This is a good reminder for my all-in, gung-ho personality. I’m either doing it or I’m doing something else. Does that resonate with anyone else here?
A Recent article by Trail Sister Katelynn Wagner got me thinking about mileage defining a runner. I’ve had countless people tell me “I run, but not like you do.” To which I constantly reply, it doesn’t matter, we can relate as runners. And in my own current shift (the fodder for this article) I realize that the mileage I am running right now doesn’t shift my definition of a runner. Another fellow Trail Sister, Maria Dalzot has a great analogy she explained during a nutrition talk. She used a temperature dial versus an on off switch to describe and gauge one’s relationship with diet. It doesn’t have to be a perfect or horrific day in terms of what you ate, it can be a dial turned up or down. I’m applying this same analogy to the runner identity. The dial (mileage) is in a range, not completely on or off.
Balance has always been the goal and the struggle, and I find it coming up again as I shift and morph pieces of my life. While trying to figure out how all the bits fit into a day, week and month, I find myself asking, how does one be a present partner, have time for family and friends, train long miles, integrate with a new family, work, write a book, have a pup, travel, take care of physical and mental self, volunteer… let alone the basics like take a shower or cook a meal?
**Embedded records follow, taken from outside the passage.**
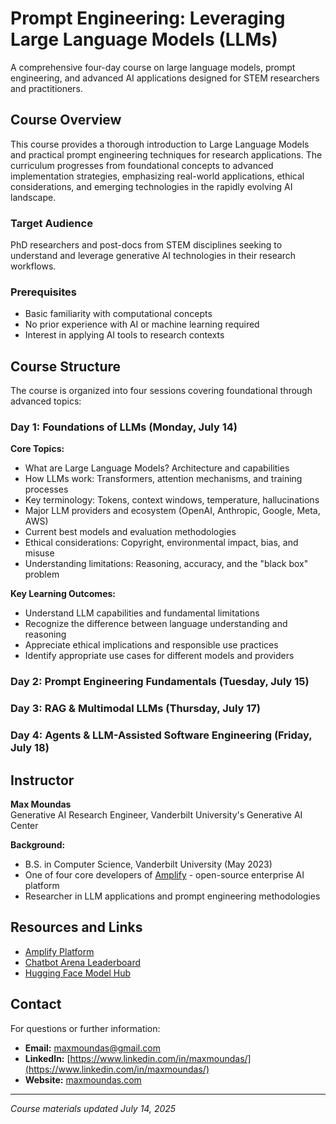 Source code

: # Prompt Engineering: Leveraging Large Language Models (LLMs)

A comprehensive four-day course on large language models, prompt engineering, and advanced AI applications designed for STEM researchers and practitioners.

## Course Overview

This course provides a thorough introduction to Large Language Models and practical prompt engineering techniques for research applications. The curriculum progresses from foundational concepts to advanced implementation strategies, emphasizing real-world applications, ethical considerations, and emerging technologies in the rapidly evolving AI landscape.

### Target Audience

PhD researchers and post-docs from STEM disciplines seeking to understand and leverage generative AI technologies in their research workflows.

### Prerequisites

- Basic familiarity with computational concepts
- No prior experience with AI or machine learning required
- Interest in applying AI tools to research contexts

## Course Structure

The course is organized into four sessions covering foundational through advanced topics:

### Day 1: Foundations of LLMs (Monday, July 14)
**Core Topics:**
- What are Large Language Models? Architecture and capabilities
- How LLMs work: Transformers, attention mechanisms, and training processes
- Key terminology: Tokens, context windows, temperature, hallucinations
- Major LLM providers and ecosystem (OpenAI, Anthropic, Google, Meta, AWS)
- Current best models and evaluation methodologies
- Ethical considerations: Copyright, environmental impact, bias, and misuse
- Understanding limitations: Reasoning, accuracy, and the "black box" problem

**Key Learning Outcomes:**
- Understand LLM capabilities and fundamental limitations
- Recognize the difference between language understanding and reasoning
- Appreciate ethical implications and responsible use practices
- Identify appropriate use cases for different models and providers

### Day 2: Prompt Engineering Fundamentals (Tuesday, July 15)

### Day 3: RAG & Multimodal LLMs (Thursday, July 17)

### Day 4: Agents & LLM-Assisted Software Engineering (Friday, July 18)

## Instructor

**Max Moundas**  
Generative AI Research Engineer, Vanderbilt University's Generative AI Center

**Background:**
- B.S. in Computer Science, Vanderbilt University (May 2023)
- One of four core developers of [Amplify](https://www.amplifygenai.org/) - open-source enterprise AI platform
- Researcher in LLM applications and prompt engineering methodologies

## Resources and Links

- [Amplify Platform](https://www.amplifygenai.org/)
- [Chatbot Arena Leaderboard](https://lmarena.ai/leaderboard)
- [Hugging Face Model Hub](https://huggingface.co/)

## Contact

For questions or further information:
- **Email:** maxmoundas@gmail.com
- **LinkedIn:** [https://www.linkedin.com/in/maxmoundas/](https://www.linkedin.com/in/maxmoundas/)
- **Website:** [maxmoundas.com](https://maxmoundas.com)

---

*Course materials updated July 14, 2025*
To me, finding balance in it all means I have to prioritize and, inevitably, something has to give. That last reality is a struggle for my “I can do it” insistence. The amount of energy I have to put my all-in attitude into a lot of directions has a limit (a limit that has changed as I’ve added years, but that’s perhaps another post). Multi-tasker extraordinaire, the real gift is to know when to say no, for now.
I’ve been lucky, made sacrifices and worked hard to be able to prioritize big blocks of training on a near daily basis for a number of years. I’ve taken breaks and focused on other things for short periods of time, always with another running goal planned to kick off a restart in the future. Maintaining a constant goal-oriented mindset. Now, pausing a bit longer on setting the next goal I had to work through the in-between. I battled a bit with a couple of questions. If I’m not prioritizing my daily running am I still a runner? Can I still call myself an ultrarunner if I’m running 30-mile weeks? I mentally threatened and may have even verbally announced that I’m “retiring”, but I realize now, and with some supportive conversations, that was just my all-or-nothing attitude toward trying to figure out a new relationship with the same thing. Truth is, I can’t imagine life without the thought of being able to go for a run. I can trust that 3 miles or 30 miles can give me a similar connection to the constant that has always been there.
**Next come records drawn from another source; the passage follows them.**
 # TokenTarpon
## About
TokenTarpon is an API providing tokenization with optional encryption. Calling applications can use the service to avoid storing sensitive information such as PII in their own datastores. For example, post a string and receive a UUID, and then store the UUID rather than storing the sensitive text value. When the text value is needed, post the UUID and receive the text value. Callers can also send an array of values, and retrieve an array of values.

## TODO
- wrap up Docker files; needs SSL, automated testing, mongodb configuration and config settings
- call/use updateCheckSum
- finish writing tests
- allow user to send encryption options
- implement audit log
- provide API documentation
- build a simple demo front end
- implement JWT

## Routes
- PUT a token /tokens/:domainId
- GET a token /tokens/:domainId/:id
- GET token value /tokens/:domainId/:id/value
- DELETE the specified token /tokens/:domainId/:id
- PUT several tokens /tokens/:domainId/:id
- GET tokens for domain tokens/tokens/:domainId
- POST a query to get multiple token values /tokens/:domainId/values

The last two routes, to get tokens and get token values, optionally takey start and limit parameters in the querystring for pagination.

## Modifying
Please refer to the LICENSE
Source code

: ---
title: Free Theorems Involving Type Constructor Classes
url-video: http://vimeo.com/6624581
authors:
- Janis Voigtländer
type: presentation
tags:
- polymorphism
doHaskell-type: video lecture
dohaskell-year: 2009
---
I have a quote “There are not many issues in life that a long run cannot solve, sometimes the run has to be a bit longer.”
Giving the same quote a little twist on the meaning has also helped. Knowing that sometimes I physically cannot run those longer miles (time or not being in condition for it). Having had many long run experiences to work through life’s issues has taught me how to work through and I can create the same headspace in other ways – walk with the dog, meditation, writing.
“It’s not always; it’s just right now,” another quote learned while pushing through tough times on the trail and again when I first adopted PD, plays forward to know that whatever mileage I’m running or time I’m putting into other aspects of life is fleeting. Things will change. Energy will shift.
Regardless, running is my constant and when I check-in, I know it will always be there for me. It always has. Through all of life’s changes, highs and lows I have always been able to go for a run. I may not be ticking off 60-100 mile weeks (for now), but I have a lifetime identifying as a runner.